[Extracted data entries]
* * * *

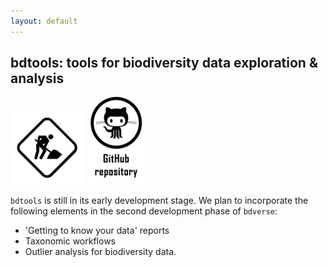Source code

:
```yaml
---
layout: default
---
```

## bdtools: tools for biodiversity data exploration & analysis

<img src="assets/images/under_construction.png" alt="bdtools is under construction" title= "bdtools is under construction" width="120"/>
<a href="https://github.com/bd-R/bdtools" target="_blank"><img src="assets/images/github_repo.png" alt="bdtools GitHub repository" title= "Open bdtools repository" width="90"/></a>
   


`bdtools` is still in its early development stage. We plan to incorporate the following elements in the second development phase of `bdverse`:

* 'Getting to know your data' reports
* Taxonomic workflows
* Outlier analysis for biodiversity data.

* * * *

• **BRIEF**: Output the line containing "## bdtools: tools" and each line after it through the close of the entries, unchanged and with no other lines.

• **RESULT OF THE EXERCISE**:
## bdtools: tools for biodiversity data exploration & analysis

<img src="assets/images/under_construction.png" alt="bdtools is under construction" title= "bdtools is under construction" width="120"/>
<a href="https://github.com/bd-R/bdtools" target="_blank"><img src="assets/images/github_repo.png" alt="bdtools GitHub repository" title= "Open bdtools repository" width="90"/></a>
   


`bdtools` is still in its early development stage. We plan to incorporate the following elements in the second development phase of `bdverse`:

* 'Getting to know your data' reports
* Taxonomic workflows
* Outlier analysis for biodiversity data.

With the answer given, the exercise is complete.